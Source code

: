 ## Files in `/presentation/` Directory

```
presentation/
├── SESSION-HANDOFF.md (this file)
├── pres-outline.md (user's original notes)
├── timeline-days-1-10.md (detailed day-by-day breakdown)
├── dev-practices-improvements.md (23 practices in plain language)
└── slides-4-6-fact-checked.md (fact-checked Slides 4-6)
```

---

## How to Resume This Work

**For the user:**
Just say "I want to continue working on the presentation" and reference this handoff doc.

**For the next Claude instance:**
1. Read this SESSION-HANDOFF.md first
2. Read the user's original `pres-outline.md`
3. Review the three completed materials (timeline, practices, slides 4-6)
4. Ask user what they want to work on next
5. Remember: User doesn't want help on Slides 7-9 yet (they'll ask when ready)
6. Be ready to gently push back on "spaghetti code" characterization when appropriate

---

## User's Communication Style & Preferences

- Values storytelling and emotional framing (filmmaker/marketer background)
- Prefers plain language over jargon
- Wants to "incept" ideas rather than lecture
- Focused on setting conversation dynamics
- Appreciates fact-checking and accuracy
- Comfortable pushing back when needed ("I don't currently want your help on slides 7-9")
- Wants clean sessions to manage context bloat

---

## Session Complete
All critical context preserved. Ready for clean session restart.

::::

> **What the task requires**
The output should be exactly the lines from the one containing "3. Review the" to the final line of the listing above, inclusive.

> **Task solution**
3. Review the three completed materials (timeline, practices, slides 4-6)
4. Ask user what they want to work on next
5. Remember: User doesn't want help on Slides 7-9 yet (they'll ask when ready)
6. Be ready to gently push back on "spaghetti code" characterization when appropriate

---

## User's Communication Style & Preferences

- Values storytelling and emotional framing (filmmaker/marketer background)
- Prefers plain language over jargon
- Wants to "incept" ideas rather than lecture
- Focused on setting conversation dynamics
- Appreciates fact-checking and accuracy
- Comfortable pushing back when needed ("I don't currently want your help on slides 7-9")
- Wants clean sessions to manage context bloat

---

## Session Complete
All critical context preserved. Ready for clean session restart.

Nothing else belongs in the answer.